───── INPUT RECORDS ─────

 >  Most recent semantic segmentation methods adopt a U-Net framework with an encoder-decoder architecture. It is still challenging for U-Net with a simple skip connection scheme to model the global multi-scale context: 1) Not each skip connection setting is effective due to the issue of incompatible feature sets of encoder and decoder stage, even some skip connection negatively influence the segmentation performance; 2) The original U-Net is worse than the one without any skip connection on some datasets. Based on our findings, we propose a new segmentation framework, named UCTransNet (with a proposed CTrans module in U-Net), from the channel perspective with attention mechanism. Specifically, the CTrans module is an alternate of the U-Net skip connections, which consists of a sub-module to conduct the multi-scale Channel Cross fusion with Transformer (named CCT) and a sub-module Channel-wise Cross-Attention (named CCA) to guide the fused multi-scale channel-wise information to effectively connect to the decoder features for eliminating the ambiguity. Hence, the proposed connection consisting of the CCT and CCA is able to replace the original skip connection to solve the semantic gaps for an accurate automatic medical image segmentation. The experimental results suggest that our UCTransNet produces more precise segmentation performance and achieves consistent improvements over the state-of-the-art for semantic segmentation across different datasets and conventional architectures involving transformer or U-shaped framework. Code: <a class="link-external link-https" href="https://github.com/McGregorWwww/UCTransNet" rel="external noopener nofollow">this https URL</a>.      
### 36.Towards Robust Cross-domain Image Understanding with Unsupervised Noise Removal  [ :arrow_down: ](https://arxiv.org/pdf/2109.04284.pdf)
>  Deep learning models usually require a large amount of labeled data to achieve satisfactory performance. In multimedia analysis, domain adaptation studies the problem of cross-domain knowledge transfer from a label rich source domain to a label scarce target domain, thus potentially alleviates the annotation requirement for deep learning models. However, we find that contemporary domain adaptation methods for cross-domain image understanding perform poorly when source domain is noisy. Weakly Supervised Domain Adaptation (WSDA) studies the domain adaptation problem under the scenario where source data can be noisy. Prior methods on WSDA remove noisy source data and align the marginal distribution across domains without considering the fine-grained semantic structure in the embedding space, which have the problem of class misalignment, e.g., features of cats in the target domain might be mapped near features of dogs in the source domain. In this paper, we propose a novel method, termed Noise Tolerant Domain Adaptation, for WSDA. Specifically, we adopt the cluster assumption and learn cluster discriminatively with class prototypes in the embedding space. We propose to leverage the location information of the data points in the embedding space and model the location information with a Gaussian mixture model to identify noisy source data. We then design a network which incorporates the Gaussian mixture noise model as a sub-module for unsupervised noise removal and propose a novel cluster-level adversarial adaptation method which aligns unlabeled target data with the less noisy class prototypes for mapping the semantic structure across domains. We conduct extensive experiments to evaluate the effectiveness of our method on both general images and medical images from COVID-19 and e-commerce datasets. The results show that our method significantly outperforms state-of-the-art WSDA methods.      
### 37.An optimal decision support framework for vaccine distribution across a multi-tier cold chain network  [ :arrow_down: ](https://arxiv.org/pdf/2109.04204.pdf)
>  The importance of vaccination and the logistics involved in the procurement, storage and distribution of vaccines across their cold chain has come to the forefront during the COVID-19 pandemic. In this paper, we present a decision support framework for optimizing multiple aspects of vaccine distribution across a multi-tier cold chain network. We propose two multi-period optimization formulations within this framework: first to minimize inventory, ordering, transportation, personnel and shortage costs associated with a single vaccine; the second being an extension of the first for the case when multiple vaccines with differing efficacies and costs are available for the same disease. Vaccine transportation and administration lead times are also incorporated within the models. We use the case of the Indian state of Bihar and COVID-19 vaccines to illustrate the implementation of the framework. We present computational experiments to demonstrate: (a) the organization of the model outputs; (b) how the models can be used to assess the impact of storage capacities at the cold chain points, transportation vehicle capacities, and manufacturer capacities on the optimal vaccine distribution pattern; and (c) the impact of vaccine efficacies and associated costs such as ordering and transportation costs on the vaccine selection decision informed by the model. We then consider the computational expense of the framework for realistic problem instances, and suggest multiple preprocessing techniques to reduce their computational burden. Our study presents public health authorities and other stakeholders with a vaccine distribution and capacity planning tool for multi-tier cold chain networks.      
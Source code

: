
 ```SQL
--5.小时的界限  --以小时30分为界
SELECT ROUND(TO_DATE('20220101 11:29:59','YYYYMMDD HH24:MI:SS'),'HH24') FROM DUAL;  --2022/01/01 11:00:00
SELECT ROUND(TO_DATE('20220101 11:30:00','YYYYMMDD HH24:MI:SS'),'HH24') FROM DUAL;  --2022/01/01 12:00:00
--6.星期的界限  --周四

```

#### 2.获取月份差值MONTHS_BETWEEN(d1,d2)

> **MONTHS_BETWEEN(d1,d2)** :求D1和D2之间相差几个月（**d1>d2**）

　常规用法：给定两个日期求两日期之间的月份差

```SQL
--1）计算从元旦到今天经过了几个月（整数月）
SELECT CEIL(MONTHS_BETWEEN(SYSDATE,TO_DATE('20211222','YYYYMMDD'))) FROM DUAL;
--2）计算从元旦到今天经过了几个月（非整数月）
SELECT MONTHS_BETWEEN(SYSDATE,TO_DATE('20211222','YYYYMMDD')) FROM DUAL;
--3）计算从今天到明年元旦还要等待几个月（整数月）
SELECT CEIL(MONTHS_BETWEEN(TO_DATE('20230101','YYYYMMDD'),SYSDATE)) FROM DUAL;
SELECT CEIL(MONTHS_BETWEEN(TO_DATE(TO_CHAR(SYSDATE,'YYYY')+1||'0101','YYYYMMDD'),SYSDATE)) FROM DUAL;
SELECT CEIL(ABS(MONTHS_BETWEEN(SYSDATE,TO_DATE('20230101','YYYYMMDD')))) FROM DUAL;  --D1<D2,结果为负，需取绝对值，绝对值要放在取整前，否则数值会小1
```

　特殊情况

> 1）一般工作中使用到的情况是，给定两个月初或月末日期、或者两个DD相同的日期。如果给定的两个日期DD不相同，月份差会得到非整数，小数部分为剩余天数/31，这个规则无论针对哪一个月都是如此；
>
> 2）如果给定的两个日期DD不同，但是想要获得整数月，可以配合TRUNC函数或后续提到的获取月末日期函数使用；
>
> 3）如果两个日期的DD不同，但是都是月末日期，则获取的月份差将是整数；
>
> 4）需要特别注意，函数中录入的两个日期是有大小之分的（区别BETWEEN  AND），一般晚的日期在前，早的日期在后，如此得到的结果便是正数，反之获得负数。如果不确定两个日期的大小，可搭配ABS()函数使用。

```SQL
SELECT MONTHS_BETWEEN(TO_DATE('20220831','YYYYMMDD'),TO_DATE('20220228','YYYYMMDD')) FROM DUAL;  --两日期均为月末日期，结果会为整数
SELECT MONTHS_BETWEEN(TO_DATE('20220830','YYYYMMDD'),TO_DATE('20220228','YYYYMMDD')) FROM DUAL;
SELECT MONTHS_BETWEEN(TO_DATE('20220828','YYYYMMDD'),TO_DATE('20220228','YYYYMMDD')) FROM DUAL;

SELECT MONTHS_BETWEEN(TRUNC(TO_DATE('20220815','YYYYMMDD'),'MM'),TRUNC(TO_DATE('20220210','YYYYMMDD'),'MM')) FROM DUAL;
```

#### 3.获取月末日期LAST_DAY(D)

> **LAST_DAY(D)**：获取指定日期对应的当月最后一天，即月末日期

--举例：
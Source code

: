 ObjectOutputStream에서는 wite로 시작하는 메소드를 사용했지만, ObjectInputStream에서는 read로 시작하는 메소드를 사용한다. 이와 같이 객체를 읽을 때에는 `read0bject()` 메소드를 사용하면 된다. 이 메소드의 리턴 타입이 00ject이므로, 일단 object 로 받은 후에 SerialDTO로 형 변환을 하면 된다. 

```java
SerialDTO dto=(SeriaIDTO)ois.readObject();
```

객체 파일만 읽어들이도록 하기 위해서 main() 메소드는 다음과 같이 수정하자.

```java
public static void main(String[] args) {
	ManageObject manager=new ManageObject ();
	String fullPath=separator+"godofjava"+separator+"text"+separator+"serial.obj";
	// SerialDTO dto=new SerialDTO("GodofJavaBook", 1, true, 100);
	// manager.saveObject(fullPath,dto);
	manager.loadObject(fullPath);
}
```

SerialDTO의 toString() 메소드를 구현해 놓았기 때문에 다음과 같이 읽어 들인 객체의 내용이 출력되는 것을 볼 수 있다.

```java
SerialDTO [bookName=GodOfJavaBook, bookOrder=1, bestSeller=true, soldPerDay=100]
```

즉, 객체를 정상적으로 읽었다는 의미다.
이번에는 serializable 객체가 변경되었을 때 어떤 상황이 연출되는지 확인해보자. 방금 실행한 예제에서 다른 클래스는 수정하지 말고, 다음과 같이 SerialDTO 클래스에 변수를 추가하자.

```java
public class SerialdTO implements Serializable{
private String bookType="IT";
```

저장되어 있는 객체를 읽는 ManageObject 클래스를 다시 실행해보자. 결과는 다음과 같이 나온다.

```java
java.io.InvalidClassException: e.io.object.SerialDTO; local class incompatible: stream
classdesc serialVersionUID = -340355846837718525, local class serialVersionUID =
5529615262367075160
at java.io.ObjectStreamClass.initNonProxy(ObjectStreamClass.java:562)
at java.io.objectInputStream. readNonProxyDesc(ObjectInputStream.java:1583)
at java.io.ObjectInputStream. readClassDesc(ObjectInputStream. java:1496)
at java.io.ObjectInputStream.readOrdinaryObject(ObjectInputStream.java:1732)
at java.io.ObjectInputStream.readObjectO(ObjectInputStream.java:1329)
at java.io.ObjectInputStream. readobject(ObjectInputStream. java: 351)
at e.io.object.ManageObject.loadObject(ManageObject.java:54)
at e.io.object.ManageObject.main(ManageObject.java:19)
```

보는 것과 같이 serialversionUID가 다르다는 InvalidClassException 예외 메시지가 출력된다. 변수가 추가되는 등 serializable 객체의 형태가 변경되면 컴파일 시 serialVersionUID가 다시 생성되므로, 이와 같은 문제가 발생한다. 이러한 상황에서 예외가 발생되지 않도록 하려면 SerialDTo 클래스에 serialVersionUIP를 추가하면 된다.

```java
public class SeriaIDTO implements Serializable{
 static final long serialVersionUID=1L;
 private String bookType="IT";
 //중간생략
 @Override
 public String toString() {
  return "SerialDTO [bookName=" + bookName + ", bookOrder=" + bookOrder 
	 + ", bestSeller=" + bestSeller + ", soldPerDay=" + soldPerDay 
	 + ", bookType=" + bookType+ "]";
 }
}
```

─────

- **WORK REQUIRED**: Scan the material above for the word "计算从元旦到今天经过了几个月". Copy each line where it occurs.

- **EXERCISE ANSWER**:
--1）计算从元旦到今天经过了几个月（整数月）
--2）计算从元旦到今天经过了几个月（非整数月）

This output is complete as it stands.